We discussed a troubling revelation about deadly police shootings in the US that was made by The Washington Post during our class discussion. There have been an astounding 8,770 fatal police shootings since 2015; 928 of these occurrences have been documented in the last 12 months alone. The substantial undercounting problem—only 33% of these instances are included in the FBI database—is especially concerning because of inconsistent reporting from different law enforcement organizations. In addition, the data highlights a troubling racial disparity: although making up only 14% of the population, Black Americans are fatally shot at a rate more than double that of White Americans. Likewise, Hispanic Americans are disproportionately impacted. This highlights the urgent need for more accountability and systemic changes to close this stark disparity in police shootings. The Washington Post’s database, which included thorough documentation of these occurrences, proved to be an invaluable tool for our conversation, illuminating the pressing need for reform and serving as a reminder of this enduring problem in our culture.
Project 1
September 22 2023 daily post
I conducted a correlation study on three datasets pertaining to diabetes, obesity, and inactivity. The FIPS code served as the connecting factor in the research, which revealed a substantial relationship between all three datasets. I saw the need for a more detailed investigation and therefore integrated these three datasets into a single Excel file.

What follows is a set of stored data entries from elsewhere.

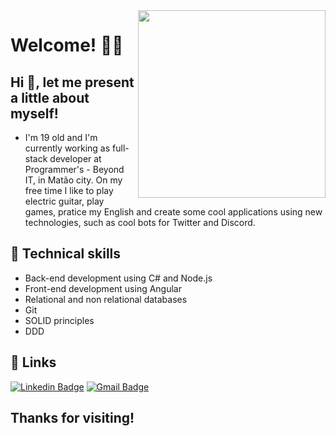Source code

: <img align="right" width="300" height="300" src="https://media.giphy.com/media/75ZaxapnyMp2w/giphy.gif">

# Welcome! 👨‍💻

## Hi 👋, let me present a little about myself!

- I'm 19 old and I'm currently working as full-stack developer at Programmer's - Beyond IT, in Matão city. On my free time I like to play electric guitar, play games, pratice my English and create some cool applications using new technologies, such as cool bots for Twitter and Discord.

## 🚀 Technical skills

- Back-end development using C# and Node.js
- Front-end development using Angular
- Relational and non relational databases
- Git
- SOLID principles
- DDD

## 🔗 Links
[![Linkedin Badge](https://img.shields.io/badge/-LinkedIn-blue?style=flat-square&logo=Linkedin&logoColor=white&link=https://www.linkedin.com/in/gabriel-silva-521793163/)](https://www.linkedin.com/in/gabriel-silva-521793163/)
[![Gmail Badge](https://img.shields.io/badge/-Gmail-c14438?style=flat-square&logo=Gmail&logoColor=white&link=mailto:gabrielsilva7731@gmail.com)](mailto:gabrielsilva7731@gmail.com)

## Thanks for visiting!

I wrote some code to combine the three datasets, and it turned out that there were 356 shared data points. After that, the Excel file needed to be cleaned up, which involved removing duplicate columns containing information on the county, state, and year. In order to make the data easier to understand, I removed these columns.
To do this, I am researching a variety of tests, including the T-test and Bruesch-Pagan Test. I have a rough T-test code, but I haven’t tried it on the dataset yet.
October 4th daily post
I learned a lot about the bootstrap method while utilizing it for my project. It gave me the opportunity to examine the data from the Centers for Disease Control and Prevention (CDC) in great detail and get insightful knowledge. The bootstrap method’s adaptability and flexibility were among the first things I observed. I could work with my data as it was instead of presuming that it followed a particular distribution, and this freedom was wonderful.
The complexity of real-world data struck me as I began the data preprocessing phase. There were several different data formats to deal with. But I discovered that the bootstrap approach gave me an efficient way to deal with these difficulties.
10-02-2023
Using a variety of criteria, including the physical environment, transportation, economics, and food access, I tried to build a model based on equation i. in the current analysis to predict inactivity and obesity. However, I’m running into a problem where the R2 values are less than the equation’s R2 value:
y(diabetes)=(obesity)X1β1+(inactivity)X2β2
Furthermore, I am still debugging some ongoing problems with the code. Separately, because this is an experimental project, I intend to use Weighted Least Squares (WLS) to finish it and investigate ways to improve the model’s accuracy. This will enable me to finish the project.
09-29-2023
Introduction
The accuracy of a prediction model is assessed using the Mean Squared Error (MSE), a metric that is frequently used in the fields of statistics and machine learning. It calculates the mean squared difference between the values in the dataset that are actual and those that are predicted. The MSE is a useful metric for assessing the quality of regression models since a lower MSE indicates a better fit of the model to the data.
Example
In this practical example, we assess the regression model’s precision using the mean square error (MSE) measure to estimate property values based on square footage. We determined the squared error for each observation using a data set that contained five data points with the true value and the matching estimate by taking the square of the difference between the predicted value and the true value. Finally, we get the MSE by averaging these squared errors. The determined MSE of 440,000 in this scenario provides a quantitative assessment of how well the model tracks actual home price trends, with lower values suggesting a better fit. This graph demonstrates how MSE can be used to estimate and fit regression models for precise predictions.
09-27-2023
The k-fold method of cross-validation is a way for assessing how well a machine learning model is working. In this method, the dataset is split into ‘k’ equal-sized subsets or folds. The process is repeated ‘k’ times, with a new fold being used for validation each time. The model is trained on ‘k-1’ folds and validated on the final one. Once the findings have been averaged, a single performance metric is obtained.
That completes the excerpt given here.